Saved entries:

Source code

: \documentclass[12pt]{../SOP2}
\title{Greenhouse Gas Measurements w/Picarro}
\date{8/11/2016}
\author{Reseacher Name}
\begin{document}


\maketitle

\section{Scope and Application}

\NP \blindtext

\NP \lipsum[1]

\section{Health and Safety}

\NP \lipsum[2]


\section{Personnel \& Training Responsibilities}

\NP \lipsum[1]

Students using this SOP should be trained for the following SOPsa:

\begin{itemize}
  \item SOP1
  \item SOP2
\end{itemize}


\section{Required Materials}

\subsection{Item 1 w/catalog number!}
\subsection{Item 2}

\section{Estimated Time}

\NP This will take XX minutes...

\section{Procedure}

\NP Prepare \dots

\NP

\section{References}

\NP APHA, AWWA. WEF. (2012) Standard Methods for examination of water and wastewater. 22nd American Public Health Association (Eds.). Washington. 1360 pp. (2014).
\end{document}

...

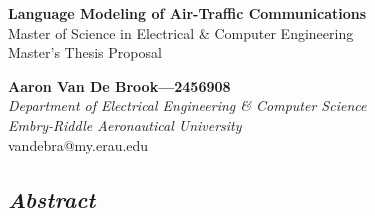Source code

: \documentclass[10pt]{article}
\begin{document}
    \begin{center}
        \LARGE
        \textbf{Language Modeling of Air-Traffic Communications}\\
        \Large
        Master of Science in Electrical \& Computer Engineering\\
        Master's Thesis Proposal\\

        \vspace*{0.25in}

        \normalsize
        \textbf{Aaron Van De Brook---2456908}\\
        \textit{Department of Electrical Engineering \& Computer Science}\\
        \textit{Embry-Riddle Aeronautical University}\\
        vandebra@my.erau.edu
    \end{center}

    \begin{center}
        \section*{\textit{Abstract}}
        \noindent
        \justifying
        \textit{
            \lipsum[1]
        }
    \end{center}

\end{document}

* INSTRUCTIONS TO FOLLOW *
Collect the lines of the records that include the string "documentclass".

* ANSWER *
: \documentclass[12pt]{../SOP2}
: \documentclass[10pt]{article}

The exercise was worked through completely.